From: "Prasad, Aravinda" <aravinda.prasad@intel.com>
To: SeongJae Park <sj@kernel.org>
Cc: "damon@lists.linux.dev" <damon@lists.linux.dev>,
"linux-mm@kvack.org" <linux-mm@kvack.org>,
"linux-kernel@vger.kernel.org" <linux-kernel@vger.kernel.org>,
"s2322819@ed.ac.uk" <s2322819@ed.ac.uk>,
"Kumar, Sandeep4" <sandeep4.kumar@intel.com>,
"Huang, Ying" <ying.huang@intel.com>,
"Hansen, Dave" <dave.hansen@intel.com>,
"Williams, Dan J" <dan.j.williams@intel.com>,
"Subramoney, Sreenivas" <sreenivas.subramoney@intel.com>,
"Kervinen, Antti" <antti.kervinen@intel.com>,
"Kanevskiy, Alexander" <alexander.kanevskiy@intel.com>
Subject: RE: [PATCH v2 0/3] mm/damon: Profiling enhancements for DAMON
Date: Tue, 19 Mar 2024 10:56:42 +0000 [thread overview]
Message-ID: <MW5PR11MB5907F44D802C298E8182A1B6F22C2@MW5PR11MB5907.namprd11.prod.outlook.com> (raw)
In-Reply-To: <20240319052054.100167-1-sj@kernel.org>
> -----Original Message-----
> From: SeongJae Park <sj@kernel.org>
> Sent: Tuesday, March 19, 2024 10:51 AM
> To: Prasad, Aravinda <aravinda.prasad@intel.com>
> Cc: damon@lists.linux.dev; linux-mm@kvack.org; sj@kernel.org; linux-
> kernel@vger.kernel.org; s2322819@ed.ac.uk; Kumar, Sandeep4
> <sandeep4.kumar@intel.com>; Huang, Ying <ying.huang@intel.com>;
> Hansen, Dave <dave.hansen@intel.com>; Williams, Dan J
> <dan.j.williams@intel.com>; Subramoney, Sreenivas
> <sreenivas.subramoney@intel.com>; Kervinen, Antti
> <antti.kervinen@intel.com>; Kanevskiy, Alexander
> <alexander.kanevskiy@intel.com>
> Subject: Re: [PATCH v2 0/3] mm/damon: Profiling enhancements for DAMON
>
> Hi Aravinda,
>
>
> Thank you for posting this new revision!
>
> I remember I told you that I don't see a high level significant problems on on
> the reply to the previous revision of this patch[1], but I show a concern now.

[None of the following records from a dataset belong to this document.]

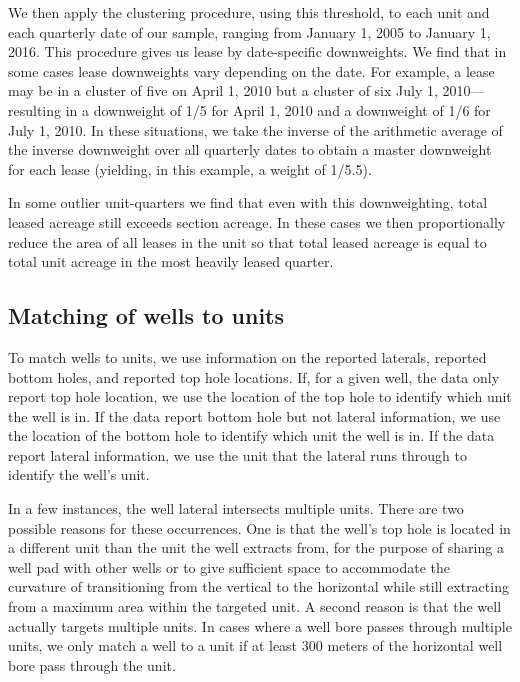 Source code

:\documentclass[12pt]{article}
\begin{document}
We then apply the clustering procedure, using this threshold, to each unit and each quarterly date of our sample, ranging from January 1, 2005 to January 1, 2016. This procedure gives us lease by date-specific downweights. We find that in some cases lease downweights vary depending on the date. For example, a lease may be in a cluster of five on April 1, 2010 but a cluster of six July 1, 2010---resulting in a downweight of 1/5 for April 1, 2010 and a downweight of 1/6 for July 1, 2010. In these situations, we take the inverse of the arithmetic average of the inverse downweight over all quarterly dates to obtain a master downweight for each lease (yielding, in this example, a weight of 1/5.5).

In some outlier unit-quarters we find that even with this downweighting, total leased acreage still exceeds section acreage. In these cases we then proportionally reduce the area of all leases in the unit so that total leased acreage is equal to total unit acreage in the most heavily leased quarter.


\subsection{Matching of wells to units} \label{appx:wellunitmatch}

To match wells to units, we use information on the reported laterals, reported bottom holes, and reported top hole locations. If, for a given well, the data only report top hole location, we use the location of the top hole to identify which unit the well is in. If the data report bottom hole but not lateral information, we use the location of the bottom hole to identify which unit the well is in. If the data report lateral information, we use the unit that the lateral runs through to identify the well's unit.

In a few instances, the well lateral intersects multiple units. There are two possible reasons for these occurrences. One is that the well's top hole is located in a different unit than the unit the well extracts from, for the purpose of sharing a well pad with other wells or to give sufficient space to accommodate the curvature of transitioning from the vertical to the horizontal while still extracting from a maximum area within the targeted unit. A second reason is that the well actually targets multiple units. In cases where a well bore passes through multiple units, we only match a well to a unit if at least 300 meters of the horizontal well bore pass through the unit.
\end{document}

> Sorry for not raising this earlier, but let me explain my humble concerns before
> being even more late.
Sure, no problem. We can discuss. I will get back to you with a detailed note.
Regards,
Aravinda
>
> On Mon, 18 Mar 2024 18:58:45 +0530 Aravinda Prasad
> <aravinda.prasad@intel.com> wrote:
>
> > DAMON randomly samples one or more pages in every region and tracks
> > accesses to them using the ACCESSED bit in PTE (or PMD for 2MB pages).
> > When the region size is large (e.g., several GBs), which is common for
> > large footprint applications, detecting whether the region is accessed
> > or not completely depends on whether the pages that are actively
> > accessed in the region are picked during random sampling.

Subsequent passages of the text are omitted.